For squatter control purposes, the urban area is divided into three districts (Hong Kong Island, Kowloon and Kwun Tong) each of which is under the charge of a Resettlement Officer and is divided into two sections with an Assistant Resettlement Officer in charge of each. Sections are sub- divided into patrol areas which are the responsibility of Resettlement Assistants and their supporting staff of gangers and labourers. The Resettlement Assistant is required to know his patrol area intimately, no easy task when an area may contain from 1,500 to 2,000 structures and between 6,000 and 15,000 people, and covers anything up to 3,000 acres of hilly ground.

The function of the patrolling Resettlement Assistant is basically to see that his area remains "frozen", that is, that no unauthorized new building takes place. Structures which are presumed to have been erected before August 1954 or which have since been expressly "tolerated" following subsequent surveys, the last of which was in 1964, are specially marked and records are kept of them. Tolerated structures, as the name implies, are allowed to remain undisturbed until they have to be demolished to make way for permanent development, when the occupants are resettled into the estates. When a Resettlement Assistant finds an entirely new building or an unauthorized extension to a tolerated structure, he tries to persuade the owner to demolish it. If the owner fails to do this (as happens more often than not), the building is demolished by the department and the confiscated building materials may subsequently be used to help the poorer squatters in building huts in licensed areas.

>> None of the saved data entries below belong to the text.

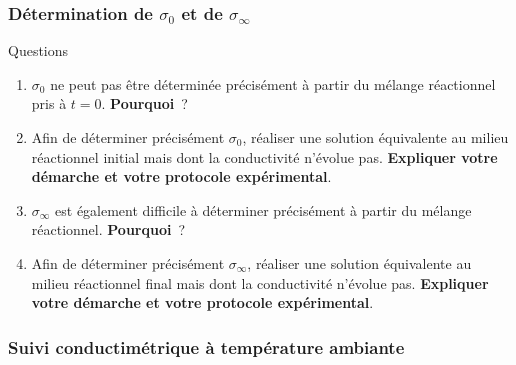 \documentclass[a4paper, 11pt, final, garamond]{book}
\begin{document}
\subsubsection{Détermination de $\sigma_0$ et de $\sigma_\infty$}
\begin{rexem}{Questions}
    \vspace{-10pt}
    \begin{enumerate}[label=\sqenumi, start=13]
        \item $\sigma_0$ ne peut pas être déterminée précisément à partir du mélange
            réactionnel pris à $t = 0$. \textbf{Pourquoi}~?
        \item Afin de déterminer précisément $\sigma_0$, réaliser une solution
            équivalente au milieu réactionnel initial mais dont la conductivité
            n'évolue pas. \textbf{Expliquer votre démarche et votre protocole
            expérimental}.
        \item $\sigma_\infty$ est également difficile à déterminer précisément à
            partir du mélange réactionnel. \textbf{Pourquoi}~?
        \item Afin de déterminer précisément $\sigma_\infty$, réaliser une solution
            équivalente au milieu réactionnel final mais dont la conductivité
            n'évolue pas. \textbf{Expliquer votre démarche et votre protocole
            expérimental}.
    \end{enumerate}
\end{rexem}
\vspace{-10pt}

\subsubsection{Suivi conductimétrique à température ambiante}
\end{document}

During the calendar year ending December 1970, a total of 12,010 new or re-erected structures or extensions to tolerated ones were demolished by the Resettlement Department's Squatter Control staff, and another 3,428 were dismantled by their owners. 423 of these were on the roofs of permanent buildings. It may be of interest that corresponding figures for previous years are not very different. For example in 1969, 11,974 structures or extensions were demolished by Squatter Control staff and another 4,224 were dismantled by their owners and the corresponding figures for 1968 were 11,140 and 4,134 respectively.